Transcribe exactly the line that contains "(2025). Preferences and" and every line after it to the end of the entries, and nothing more.

**** Recorded information ****

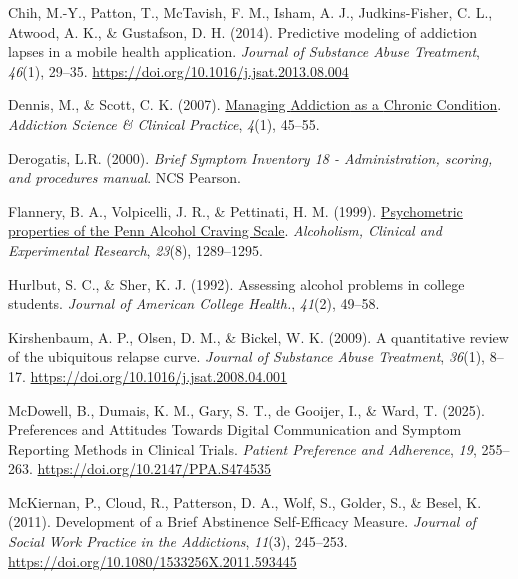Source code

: \documentclass[
  letterpaper,
  DIV=11,
  numbers=noendperiod]{scrartcl}
\newlength{\cslhangindent}
\newenvironment{CSLReferences}[2] %
 {\begin{list}{}{%
  \setlength{\itemindent}{0pt}
  \setlength{\leftmargin}{0pt}
  \setlength{\parsep}{0pt}
  \ifodd #1
   \setlength{\leftmargin}{\cslhangindent}
   \setlength{\itemindent}{-1\cslhangindent}
  \fi
  \setlength{\itemsep}{#2\baselineskip}}}
 {\end{list}}
\begin{document}
\label{refs}
\begin{CSLReferences}{1}{0}
Chih, M.-Y., Patton, T., McTavish, F. M., Isham, A. J., Judkins-Fisher,
C. L., Atwood, A. K., \& Gustafson, D. H. (2014). Predictive modeling of
addiction lapses in a mobile health application. \emph{Journal of
Substance Abuse Treatment}, \emph{46}(1), 29--35.
\url{https://doi.org/10.1016/j.jsat.2013.08.004}

Dennis, M., \& Scott, C. K. (2007).
\href{https://www.ncbi.nlm.nih.gov/pmc/articles/PMC2797101}{Managing
{Addiction} as a {Chronic Condition}}. \emph{Addiction Science \&
Clinical Practice}, \emph{4}(1), 45--55.

Derogatis, L.R. (2000). \emph{Brief {Symptom Inventory} 18 -
{Administration}, scoring, and procedures manual}. NCS Pearson.

Flannery, B. A., Volpicelli, J. R., \& Pettinati, H. M. (1999).
\href{https://www.ncbi.nlm.nih.gov/pubmed/10470970}{Psychometric
properties of the {Penn Alcohol Craving Scale}}. \emph{Alcoholism,
Clinical and Experimental Research}, \emph{23}(8), 1289--1295.

Hurlbut, S. C., \& Sher, K. J. (1992). Assessing alcohol problems in
college students. \emph{Journal of American College Health.},
\emph{41}(2), 49--58.

Kirshenbaum, A. P., Olsen, D. M., \& Bickel, W. K. (2009). A
quantitative review of the ubiquitous relapse curve. \emph{Journal of
Substance Abuse Treatment}, \emph{36}(1), 8--17.
\url{https://doi.org/10.1016/j.jsat.2008.04.001}

McDowell, B., Dumais, K. M., Gary, S. T., de Gooijer, I., \& Ward, T.
(2025). Preferences and {Attitudes Towards Digital Communication} and
{Symptom Reporting Methods} in {Clinical Trials}. \emph{Patient
Preference and Adherence}, \emph{19}, 255--263.
\url{https://doi.org/10.2147/PPA.S474535}

McKiernan, P., Cloud, R., Patterson, D. A., Wolf, S., Golder, S., \&
Besel, K. (2011). Development of a {Brief Abstinence Self-Efficacy
Measure}. \emph{Journal of Social Work Practice in the Addictions},
\emph{11}(3), 245--253.
\url{https://doi.org/10.1080/1533256X.2011.593445}


\end{CSLReferences}
\end{document}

****

=== Written solution ===
(2025). Preferences and {Attitudes Towards Digital Communication} and
{Symptom Reporting Methods} in {Clinical Trials}. \emph{Patient
Preference and Adherence}, \emph{19}, 255--263.
\url{https://doi.org/10.2147/PPA.S474535}

McKiernan, P., Cloud, R., Patterson, D. A., Wolf, S., Golder, S., \&
Besel, K. (2011). Development of a {Brief Abstinence Self-Efficacy
Measure}. \emph{Journal of Social Work Practice in the Addictions},
\emph{11}(3), 245--253.
\url{https://doi.org/10.1080/1533256X.2011.593445}


\end{CSLReferences}
\end{document}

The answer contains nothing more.